Figures from Chicago-based Hedge Fund Research showed that its HFRI Macro (Total) Index gained by 2.1 per cent in March. Commodity trading advisors, which use futures, options and other derivatives to take market positions, did particularly well in the month. CTA gains were attributed to trading long and short positions across fixed income, equity, currencies, metals, and energy commodities

“Uncorrelated, defensively and long volatility-positioned hedge fund strategies posted impressive, negatively-correlated gains for the month, while directional equity-sensitive, long-biased, and arbitrage strategies posted sharp declines,” Kenneth J Heinz, president of HFR, said. 

Some investments have shone in the tough market conditions. The dollar share class of UK-listed BH Macro Global logged a net asset value (NAV) gain of 11.7 per cent in the first three weeks of March, putting it up 14.9 per cent in 2020.

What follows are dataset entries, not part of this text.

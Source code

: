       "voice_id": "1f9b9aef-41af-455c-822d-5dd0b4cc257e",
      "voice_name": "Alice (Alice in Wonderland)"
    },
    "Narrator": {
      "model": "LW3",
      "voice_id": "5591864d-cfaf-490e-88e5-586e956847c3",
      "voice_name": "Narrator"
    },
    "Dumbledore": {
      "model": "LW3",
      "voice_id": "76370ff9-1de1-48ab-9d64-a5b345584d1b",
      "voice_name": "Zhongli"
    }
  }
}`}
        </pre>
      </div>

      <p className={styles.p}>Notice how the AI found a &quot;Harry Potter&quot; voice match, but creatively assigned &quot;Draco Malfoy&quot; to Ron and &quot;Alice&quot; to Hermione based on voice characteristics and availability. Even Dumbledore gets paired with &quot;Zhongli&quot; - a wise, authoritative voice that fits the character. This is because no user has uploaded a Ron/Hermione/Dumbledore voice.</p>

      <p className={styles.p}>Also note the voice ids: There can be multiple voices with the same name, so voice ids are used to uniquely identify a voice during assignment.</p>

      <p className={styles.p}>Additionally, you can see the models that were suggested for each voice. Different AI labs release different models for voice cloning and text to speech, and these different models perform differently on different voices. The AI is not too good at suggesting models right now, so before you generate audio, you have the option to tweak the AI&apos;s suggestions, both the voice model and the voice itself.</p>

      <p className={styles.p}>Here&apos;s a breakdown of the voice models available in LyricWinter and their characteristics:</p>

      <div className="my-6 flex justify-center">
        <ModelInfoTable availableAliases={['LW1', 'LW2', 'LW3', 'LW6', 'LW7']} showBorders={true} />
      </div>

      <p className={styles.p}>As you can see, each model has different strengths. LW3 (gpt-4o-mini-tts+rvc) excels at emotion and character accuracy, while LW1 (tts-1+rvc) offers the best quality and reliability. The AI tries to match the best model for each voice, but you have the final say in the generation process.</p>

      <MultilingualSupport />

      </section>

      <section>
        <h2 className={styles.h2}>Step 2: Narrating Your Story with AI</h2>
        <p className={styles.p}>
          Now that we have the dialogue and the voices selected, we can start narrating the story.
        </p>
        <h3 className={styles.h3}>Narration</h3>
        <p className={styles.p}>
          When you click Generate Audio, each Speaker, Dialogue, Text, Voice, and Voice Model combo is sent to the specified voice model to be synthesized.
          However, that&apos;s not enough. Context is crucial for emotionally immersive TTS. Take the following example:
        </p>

“I am sure they [clients] are breathing a sigh of relief that BH Global is anchoring some of their losses,” Sir Michael Bunbury, chairman of BH Macro Global, told this news service in a recent call. “You are going to use this as a safe harbour fund…it is incredibly desirable….it is not easy to find uncorrelated assets.”

BH Global is intended to have a very low or even negative correlation with the equities market. Risk management and a clear policy to manage share price NAV discounts are rigorously enforced, Sir Michael said.

The way that hedge fund strategies can add some insurance to a portfolio – rather in the way that gold is supposed to do – will not be lost on a wealth sector that may have grown weary of the industry in recent years. But just as positive hedge fund returns after the dotcom bubble burst in 2001 encouraged a flood of money into funds, the same results might encourage an inflow. Some results have created headlines. Singapore-based QQQ Capital (9 March, Bloomberg) chalked up a whopping 70 per cent return in the first two months of the year as stock markets sold off. The same process happened in 2007-2008 when certain funds correctly predicted the sub-prime mortgage rout. 

But as the HFR figures show, other strategies have been hit.  Across the whole space, the HFRI Fund Weighted Composite Index® fell by 5.9 per cent in March, while the HFRI 500 Hedge Fund Composite Index lost 6.2 per cent. For some historical context, the March decline of the HFRI FWC falls below the 6.8 per cent drop in October 2008 and well below the record 8.7 per cent decline in August 1998.

Among other figures, HFR said fixed income-based Relative Value Arbitrage (RVA) strategies logged mixed gains in March on with long volatility exposures offsetting arbitrage spread widening. The investable HFRI 500 Relative Value Index gained 0.7 per cent driven by the HFRI 500 RVA: Volatility Index, which surged by 8.9 per cent. (A relative value fund seeks to exploit temporary differences in the prices of related securities.)

Liquid Alternative hedge funds fell in March, with the HFRX Absolute Return Hedge Fund Index down by 5.5 per cent. The HFRI-I Liquid Alternative UCITS Hedge Fund Index lost 5.6 per cent. (Liquid alternative funds typically are quoted vehicles that invest in certain strategies; the sector has been controversial because some commentators argue that hedge funds, by their nature, tend to be illiquid.)